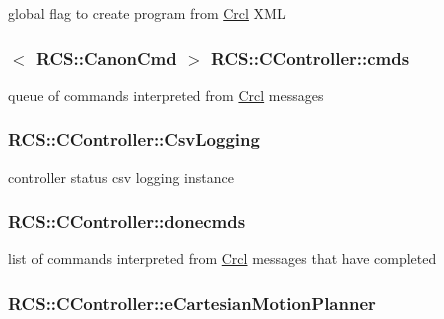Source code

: global flag to create program from \hyperlink{namespaceCrcl}{Crcl} X\-M\-L \hypertarget{structRCS_1_1CController_adceba05ebd7fa94f93c131db84840d29}{
\subsubsection[{cmds}]{$<$ {\bf R\-C\-S\-::\-Canon\-Cmd} $>$ R\-C\-S\-::\-C\-Controller\-::cmds\hspace{0.3cm}{\ttfamily [static]}}}\label{structRCS_1_1CController_adceba05ebd7fa94f93c131db84840d29}
queue of commands interpreted from \hyperlink{namespaceCrcl}{Crcl} messages \hypertarget{structRCS_1_1CController_a7e21b1156fe37407bae1ba468815206c}{
\subsubsection[{Csv\-Logging}]{ R\-C\-S\-::\-C\-Controller\-::\-Csv\-Logging\hspace{0.3cm}{\ttfamily [static]}}}\label{structRCS_1_1CController_a7e21b1156fe37407bae1ba468815206c}
controller status csv logging instance \hypertarget{structRCS_1_1CController_a093ccebe77526dc736b0ddff70dec0fc}{
\subsubsection[{donecmds}]{ R\-C\-S\-::\-C\-Controller\-::donecmds\hspace{0.3cm}{\ttfamily [static]}}}\label{structRCS_1_1CController_a093ccebe77526dc736b0ddff70dec0fc}
list of commands interpreted from \hyperlink{namespaceCrcl}{Crcl} messages that have completed \hypertarget{structRCS_1_1CController_a4174fd5467045e780fe53bde42e70735}{
\subsubsection[{e\-Cartesian\-Motion\-Planner}]{ R\-C\-S\-::\-C\-Controller\-::e\-Cartesian\-Motion\-Planner}}\label{structRCS_1_1CController_a4174fd5467045e780fe53bde42e70735}
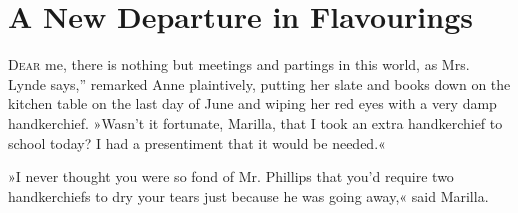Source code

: \chapter{A New Departure in Flavourings}

\lettrine[ante=“,lines=4]{D}{ear} me, there is nothing but meetings and partings in this world, as Mrs. Lynde says,” remarked Anne plaintively, putting her slate and books down on the kitchen table on the last day of June and wiping her red eyes with a very damp handkerchief. »Wasn’t it fortunate, Marilla, that I took an extra handkerchief to school today? I had a presentiment that it would be needed.«

»I never thought you were so fond of Mr. Phillips that you’d require two handkerchiefs to dry your tears just because he was going away,« said Marilla.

######

Activity> With the data above as the source, tally the lines that include the string "namespaceCrcl", and give that figure alone.

Response to the task> 3